## Task details
Work out how many lines in the data that follows contain "test". Write nothing but the number.
** Given data follows **
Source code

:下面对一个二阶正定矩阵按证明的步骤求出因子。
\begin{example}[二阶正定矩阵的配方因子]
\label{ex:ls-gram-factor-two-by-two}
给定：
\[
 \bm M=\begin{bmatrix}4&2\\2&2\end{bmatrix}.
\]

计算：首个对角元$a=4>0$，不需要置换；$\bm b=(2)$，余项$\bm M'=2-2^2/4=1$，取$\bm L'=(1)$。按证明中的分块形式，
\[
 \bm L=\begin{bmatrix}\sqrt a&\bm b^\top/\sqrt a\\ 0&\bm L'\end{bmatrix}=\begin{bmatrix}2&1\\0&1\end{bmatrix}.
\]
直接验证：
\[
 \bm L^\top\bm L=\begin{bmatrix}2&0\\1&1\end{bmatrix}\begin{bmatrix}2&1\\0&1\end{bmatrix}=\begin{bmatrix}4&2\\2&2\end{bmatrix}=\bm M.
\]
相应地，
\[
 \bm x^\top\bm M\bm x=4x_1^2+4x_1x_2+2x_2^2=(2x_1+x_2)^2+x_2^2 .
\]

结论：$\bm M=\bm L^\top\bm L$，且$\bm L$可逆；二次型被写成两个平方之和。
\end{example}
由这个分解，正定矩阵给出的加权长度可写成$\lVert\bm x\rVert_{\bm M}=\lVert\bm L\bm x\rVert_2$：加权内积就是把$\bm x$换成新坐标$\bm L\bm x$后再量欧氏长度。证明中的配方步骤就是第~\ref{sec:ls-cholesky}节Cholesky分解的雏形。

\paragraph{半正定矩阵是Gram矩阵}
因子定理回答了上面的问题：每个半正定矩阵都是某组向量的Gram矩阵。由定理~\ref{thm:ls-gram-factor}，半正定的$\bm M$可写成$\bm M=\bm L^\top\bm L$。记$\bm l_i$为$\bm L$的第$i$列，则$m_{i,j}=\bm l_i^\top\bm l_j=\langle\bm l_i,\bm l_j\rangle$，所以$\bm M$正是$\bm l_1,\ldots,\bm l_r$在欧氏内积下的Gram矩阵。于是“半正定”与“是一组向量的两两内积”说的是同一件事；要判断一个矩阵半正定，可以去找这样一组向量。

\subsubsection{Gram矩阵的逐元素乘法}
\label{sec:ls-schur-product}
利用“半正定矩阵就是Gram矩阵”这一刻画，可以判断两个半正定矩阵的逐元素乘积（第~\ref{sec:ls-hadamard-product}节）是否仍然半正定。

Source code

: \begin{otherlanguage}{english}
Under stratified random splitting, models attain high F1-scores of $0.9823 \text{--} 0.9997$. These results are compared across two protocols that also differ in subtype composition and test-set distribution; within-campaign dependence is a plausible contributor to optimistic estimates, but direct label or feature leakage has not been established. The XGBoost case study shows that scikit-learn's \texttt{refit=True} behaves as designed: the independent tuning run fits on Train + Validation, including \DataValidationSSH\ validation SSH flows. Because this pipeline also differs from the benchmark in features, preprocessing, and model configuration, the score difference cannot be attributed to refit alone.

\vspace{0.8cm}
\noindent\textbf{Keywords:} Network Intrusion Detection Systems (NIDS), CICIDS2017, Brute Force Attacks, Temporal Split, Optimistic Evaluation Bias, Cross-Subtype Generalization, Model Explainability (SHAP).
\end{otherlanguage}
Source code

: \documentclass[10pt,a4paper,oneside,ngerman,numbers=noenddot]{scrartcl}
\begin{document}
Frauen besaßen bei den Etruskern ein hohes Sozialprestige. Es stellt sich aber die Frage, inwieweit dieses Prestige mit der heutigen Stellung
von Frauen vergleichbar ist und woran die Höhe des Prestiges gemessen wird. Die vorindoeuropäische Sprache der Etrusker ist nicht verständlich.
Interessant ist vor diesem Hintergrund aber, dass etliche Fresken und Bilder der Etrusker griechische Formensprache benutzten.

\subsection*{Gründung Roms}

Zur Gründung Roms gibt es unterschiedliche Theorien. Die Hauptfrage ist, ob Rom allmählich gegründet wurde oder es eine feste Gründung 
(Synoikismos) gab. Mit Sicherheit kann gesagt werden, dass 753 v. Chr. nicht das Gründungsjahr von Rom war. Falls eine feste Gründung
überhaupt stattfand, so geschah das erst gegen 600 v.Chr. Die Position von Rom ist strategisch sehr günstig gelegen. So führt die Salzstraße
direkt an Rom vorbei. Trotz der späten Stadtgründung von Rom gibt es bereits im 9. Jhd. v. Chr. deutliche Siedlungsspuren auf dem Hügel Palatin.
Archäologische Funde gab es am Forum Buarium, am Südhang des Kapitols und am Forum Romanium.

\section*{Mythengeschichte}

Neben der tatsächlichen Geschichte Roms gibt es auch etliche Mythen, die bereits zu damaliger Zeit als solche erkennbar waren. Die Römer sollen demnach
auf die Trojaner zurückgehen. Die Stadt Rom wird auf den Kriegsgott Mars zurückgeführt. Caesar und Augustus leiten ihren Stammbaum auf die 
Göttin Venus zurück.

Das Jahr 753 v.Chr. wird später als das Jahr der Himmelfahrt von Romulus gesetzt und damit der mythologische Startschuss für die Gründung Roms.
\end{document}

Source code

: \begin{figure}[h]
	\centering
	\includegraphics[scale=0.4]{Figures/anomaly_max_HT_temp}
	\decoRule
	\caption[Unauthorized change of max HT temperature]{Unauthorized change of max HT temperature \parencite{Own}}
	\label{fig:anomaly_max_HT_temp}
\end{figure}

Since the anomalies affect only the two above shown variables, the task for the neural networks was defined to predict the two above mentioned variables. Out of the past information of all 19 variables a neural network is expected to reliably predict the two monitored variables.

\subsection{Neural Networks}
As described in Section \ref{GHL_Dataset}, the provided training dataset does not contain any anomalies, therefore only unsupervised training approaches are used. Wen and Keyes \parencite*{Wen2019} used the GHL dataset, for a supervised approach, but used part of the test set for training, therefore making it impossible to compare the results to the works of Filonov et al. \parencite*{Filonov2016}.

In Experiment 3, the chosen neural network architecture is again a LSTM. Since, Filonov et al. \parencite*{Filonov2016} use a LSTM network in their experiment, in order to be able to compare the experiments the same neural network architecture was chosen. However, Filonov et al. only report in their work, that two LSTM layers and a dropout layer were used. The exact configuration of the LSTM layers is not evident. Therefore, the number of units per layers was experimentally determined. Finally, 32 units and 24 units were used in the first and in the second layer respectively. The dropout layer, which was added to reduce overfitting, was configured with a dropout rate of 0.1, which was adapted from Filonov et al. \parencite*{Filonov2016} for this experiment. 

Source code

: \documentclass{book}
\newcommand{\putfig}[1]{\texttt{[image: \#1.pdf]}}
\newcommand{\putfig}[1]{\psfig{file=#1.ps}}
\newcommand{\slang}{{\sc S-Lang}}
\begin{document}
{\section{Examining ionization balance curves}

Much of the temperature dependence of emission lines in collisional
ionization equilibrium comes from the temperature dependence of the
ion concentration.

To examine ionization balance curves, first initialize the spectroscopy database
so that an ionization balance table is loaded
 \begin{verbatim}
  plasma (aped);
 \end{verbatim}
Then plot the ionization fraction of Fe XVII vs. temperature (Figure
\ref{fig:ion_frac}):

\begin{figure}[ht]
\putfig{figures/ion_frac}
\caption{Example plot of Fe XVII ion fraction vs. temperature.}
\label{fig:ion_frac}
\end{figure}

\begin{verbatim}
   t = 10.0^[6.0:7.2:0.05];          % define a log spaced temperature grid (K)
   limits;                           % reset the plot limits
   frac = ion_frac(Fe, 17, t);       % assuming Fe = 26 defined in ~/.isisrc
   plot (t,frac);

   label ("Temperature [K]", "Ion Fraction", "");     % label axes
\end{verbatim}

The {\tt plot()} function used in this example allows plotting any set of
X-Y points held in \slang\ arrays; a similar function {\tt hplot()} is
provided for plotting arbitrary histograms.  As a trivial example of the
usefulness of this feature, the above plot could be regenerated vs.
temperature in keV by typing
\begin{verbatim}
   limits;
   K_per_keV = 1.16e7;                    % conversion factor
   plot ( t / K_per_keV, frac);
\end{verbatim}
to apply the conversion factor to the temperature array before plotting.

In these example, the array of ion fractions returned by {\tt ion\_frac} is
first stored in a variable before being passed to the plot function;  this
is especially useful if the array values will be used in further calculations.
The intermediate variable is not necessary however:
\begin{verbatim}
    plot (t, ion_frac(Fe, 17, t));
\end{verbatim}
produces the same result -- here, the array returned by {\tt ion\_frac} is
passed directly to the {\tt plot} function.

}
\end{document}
** End of Given data **
## Expected answer
2